ダウ理論は、価格の波とトレンドを整理するテクニカル分析の土台です。実戦では「高値と安値が両方切り上がったか、両方切り下がったか」を同じ時間足で比較し、目線が崩れる価格を先に決めます。
高値・安値トレンド判定ツール
同じ時間足・同じ波の大きさで選んだ、確定済みの高値と安値を入力してください。波の選び方が変われば判定も変わります。上昇:HH + HL
下降:LH + LL
レンジ:上限 + 下限
HH=高値切り上げ、HL=安値切り上げ、LH=高値切り下げ、LL=安値切り下げ。同じ波の粒度で比較します。
トレンド判定は高値と安値の両方を見る
| 高値 | 安値 | 構造の判定 |
|---|---|---|
| 切り上げ | 切り上げ | 上昇トレンド(HH+HL) |
| 切り下げ | 切り下げ | 下降トレンド(LH+LL) |
| 切り下げ | 切り上げ | 値幅収縮・三角持ち合い候補 |
| 切り上げ | 切り下げ | 値幅拡大・方向未確定 |
| どちらか一方だけ更新 | 未更新 | 継続・転換の確認待ち |
高値・安値によるトレンド定義と6法則:マネックス証券「ダウ理論」、OANDA「ダウ理論とは」
ダウ理論の6つの基本法則
押し安値と戻り高値
上昇トレンドの押し安値
高値を更新する直前に付けた安値は、その上昇を支えた重要水準として注目されます。価格がその安値を明確に下回ると、少なくとも直前までの上昇構造が弱まった候補です。
下降トレンドの戻り高値
安値を更新する直前に付けた高値は、その下落を支えた重要水準です。価格がその高値を明確に上回ると、直前までの下降構造が弱まった候補です。
トレンド転換は1段階で決めない
| 段階 | 上昇から下降へ転換する例 | 意味 |
|---|---|---|
| 警戒 | 高値を更新できない | 上昇の勢いが鈍った候補 |
| 構造崩れ | 重要な押し安値を下抜く | 従来の上昇構造が否定された候補 |
| 下降確認 | 戻り高値を作り、安値を更新 | LH+LLの下降構造が成立 |
上昇トレンド終了と下降トレンド開始は同時とは限りません。上昇が崩れた後にレンジへ移行することもあります。
時間足ごとにトレンドが違う理由
日足が上昇トレンドでも、その途中の調整を1時間足で見ると下降トレンドになることがあります。矛盾ではなく、観察している波の大きさが違うだけです。
| 役割 | 確認例 | 目的 |
|---|---|---|
| 上位足 | 日足・4時間足 | 大きな方向と重要高安 |
| 執行足 | 1時間足・15分足 | 押し戻りとタイミング |
| 下位足 | 5分足など | 細かな注文位置。

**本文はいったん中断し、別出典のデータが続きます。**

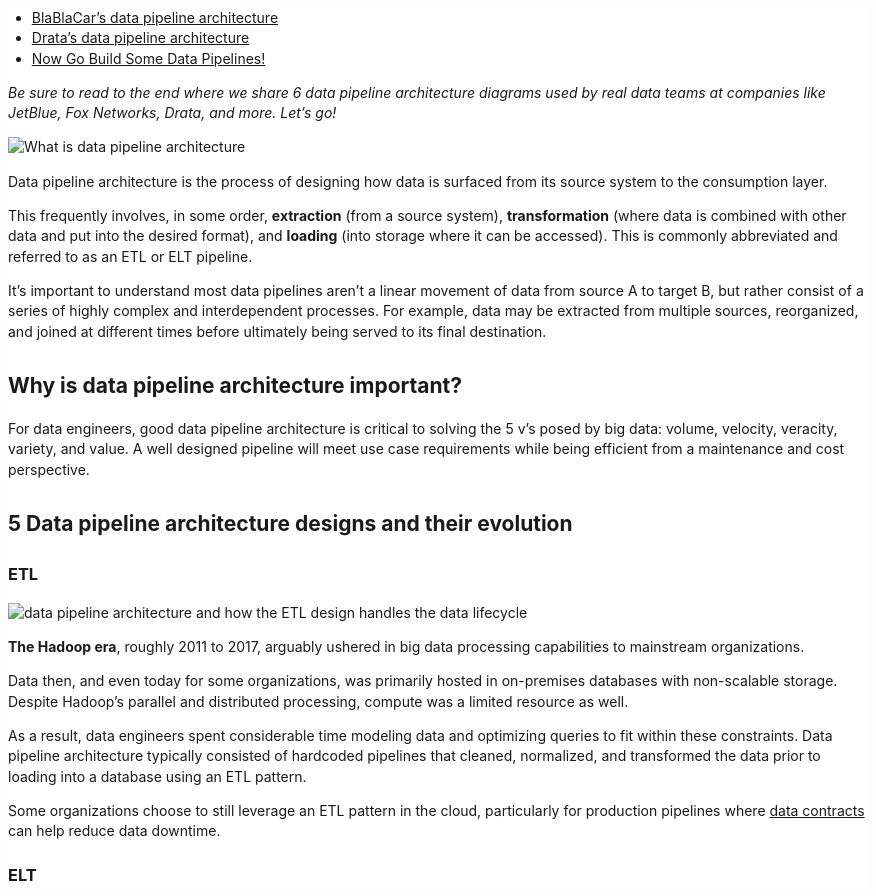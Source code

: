 - [BlaBlaCar’s data pipeline architecture](https://www.montecarlodata.com/blog-data-pipeline-architecture-explained/#bla-bla-cars-data-pipeline-architecture)
- [Drata’s data pipeline architecture](https://www.montecarlodata.com/blog-data-pipeline-architecture-explained/#dratas-data-pipeline-architecture)
- [Now Go Build Some Data Pipelines!](https://www.montecarlodata.com/blog-data-pipeline-architecture-explained/#now-go-build-some-data-pipelines)

*Be sure to read to the end where we share 6 data pipeline architecture diagrams used by real data teams at companies like JetBlue, Fox Networks, Drata, and more. Let’s go!*

![What is data pipeline architecture](https://www.montecarlodata.com/wp-content/uploads/2023/07/what-is-data-pipeline-architecture.webp)

Data pipeline architecture is the process of designing how data is surfaced from its source system to the consumption layer. 

This frequently involves, in some order, **extraction** (from a source system), **transformation** (where data is combined with other data and put into the desired format), and **loading** (into storage where it can be accessed). This is commonly abbreviated and referred to as an ETL or ELT pipeline.

It’s important to understand most data pipelines aren’t a linear movement of data from source A to target B, but rather consist of a series of highly complex and interdependent processes. For example, data may be extracted from multiple sources, reorganized, and joined at different times before ultimately being served to its final destination.

## Why is data pipeline architecture important?

For data engineers, good data pipeline architecture is critical to solving the 5 v’s posed by big data: volume, velocity, veracity, variety, and value. A well designed pipeline will meet use case requirements while being efficient from a maintenance and cost perspective. 

## 5 Data pipeline architecture designs and their evolution

### ETL

![data pipeline architecture and how the ETL design handles the data lifecycle](https://www.montecarlodata.com/wp-content/uploads/2023/07/Data-pipeline-architecture-etl-hadoop-scaled.jpg)

**The Hadoop era**, roughly 2011 to 2017, arguably ushered in big data processing capabilities to mainstream organizations. 

Data then, and even today for some organizations, was primarily hosted in on-premises databases with non-scalable storage. Despite Hadoop’s parallel and distributed processing, compute was a limited resource as well. 

As a result, data engineers spent considerable time modeling data and optimizing queries to fit within these constraints. Data pipeline architecture typically consisted of hardcoded pipelines that cleaned, normalized, and transformed the data prior to loading into a database using an ETL pattern.

Some organizations choose to still leverage an ETL pattern in the cloud, particularly for production pipelines where [data contracts](https://www.montecarlodata.com/blog-data-contracts-explained/) can help reduce data downtime.

### ELT
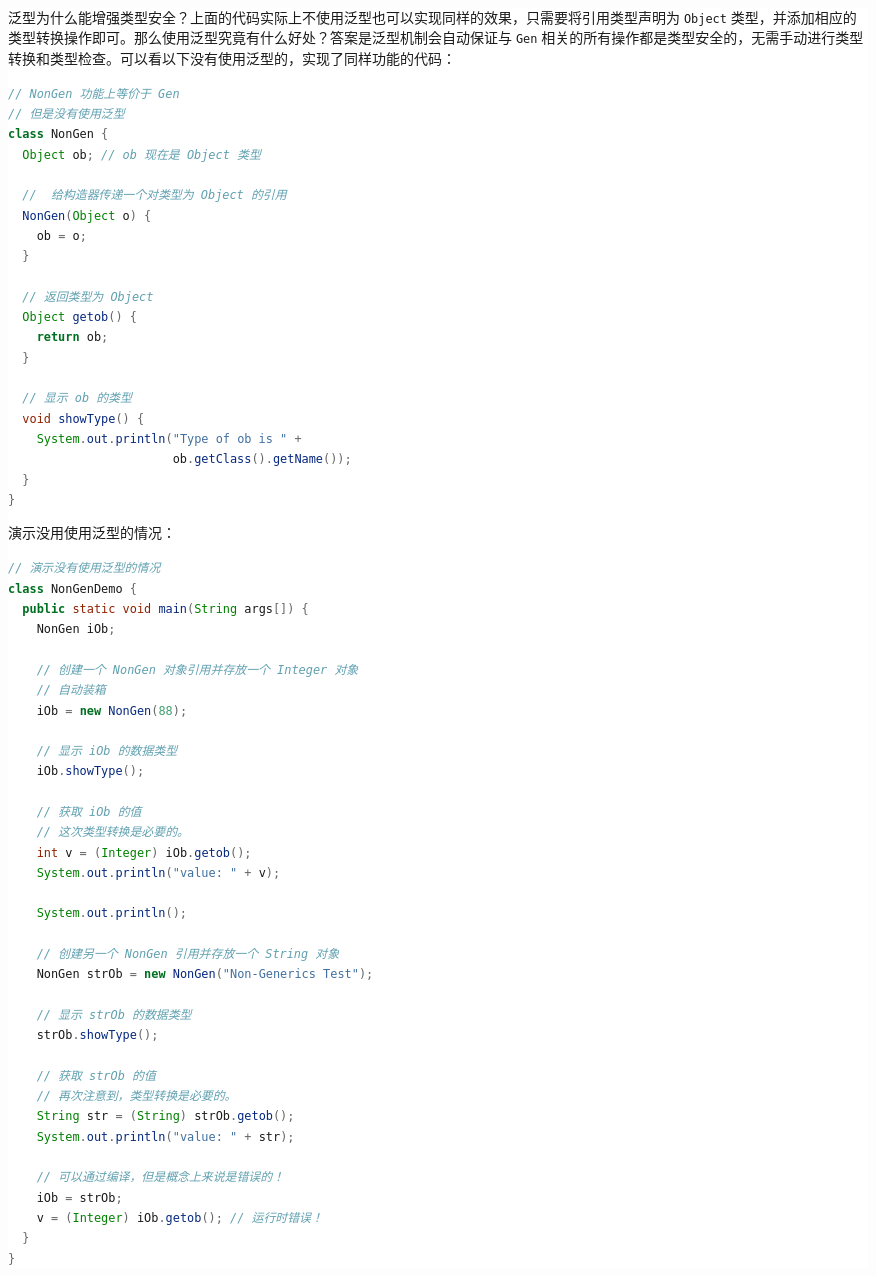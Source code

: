 泛型为什么能增强类型安全？上面的代码实际上不使用泛型也可以实现同样的效果，只需要将引用类型声明为 `Object` 类型，并添加相应的类型转换操作即可。那么使用泛型究竟有什么好处？答案是泛型机制会自动保证与 `Gen` 相关的所有操作都是类型安全的，无需手动进行类型转换和类型检查。可以看以下没有使用泛型的，实现了同样功能的代码：

```java
// NonGen 功能上等价于 Gen 
// 但是没有使用泛型 
class NonGen {  
  Object ob; // ob 现在是 Object 类型
    
  //  给构造器传递一个对类型为 Object 的引用   
  NonGen(Object o) {  
    ob = o;  
  }  
  
  // 返回类型为 Object
  Object getob() {  
    return ob;  
  }  
 
  // 显示 ob 的类型
  void showType() {  
    System.out.println("Type of ob is " +  
                       ob.getClass().getName());  
  }  
}  
```

演示没用使用泛型的情况：

```java
// 演示没有使用泛型的情况
class NonGenDemo {  
  public static void main(String args[]) {  
    NonGen iOb;   
  
    // 创建一个 NonGen 对象引用并存放一个 Integer 对象
    // 自动装箱
    iOb = new NonGen(88);  
  
    // 显示 iOb 的数据类型
    iOb.showType(); 
 
    // 获取 iOb 的值
    // 这次类型转换是必要的。
    int v = (Integer) iOb.getob();  
    System.out.println("value: " + v);  
  
    System.out.println();  
  
    // 创建另一个 NonGen 引用并存放一个 String 对象
    NonGen strOb = new NonGen("Non-Generics Test");  
  
    // 显示 strOb 的数据类型
    strOb.showType(); 
 
    // 获取 strOb 的值
    // 再次注意到，类型转换是必要的。
    String str = (String) strOb.getob();  
    System.out.println("value: " + str);  
 
    // 可以通过编译，但是概念上来说是错误的！
    iOb = strOb; 
    v = (Integer) iOb.getob(); // 运行时错误！ 
  }  
}
```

ノイズに注意 |
波の取り方を統一する
- 同じ時間足で比較する。
- 小さなヒゲ一本と大きなスイングを混ぜない。
- 後から都合の良い高安へ引き直さない。
- 確定前の足を高値・安値として固定しない。
- 誰が見ても目立つ反転点から先に選ぶ。
波の認識には裁量が残ります。そこで「最低何本の足を挟むか」「ATRの何倍以上動いた波を採用するか」など、自分のルールを文章化すると再現性が上がります。
ダウ理論とサポレジを組み合わせる
高値・安値は構造判断だけでなく、注文が集まりやすいサポート・レジスタンス候補にもなります。上昇構造の押し安値と水平サポートが重なる場所、下降構造の戻り高値と水平レジスタンスが重なる場所は、複数の理由で注目されます。
実戦での確認手順
よくある失敗
- 高値だけ、または安値だけでトレンドを確定する。
- 上昇終了をすぐ下降開始と決めつける。
- 時間足を切り替え、都合の良い方向だけ採用する。
- 形成途中の波を確定高安として扱う。
- 小さなノイズと主要スイングを混ぜる。
- 転換を先回りして何度も逆張りする。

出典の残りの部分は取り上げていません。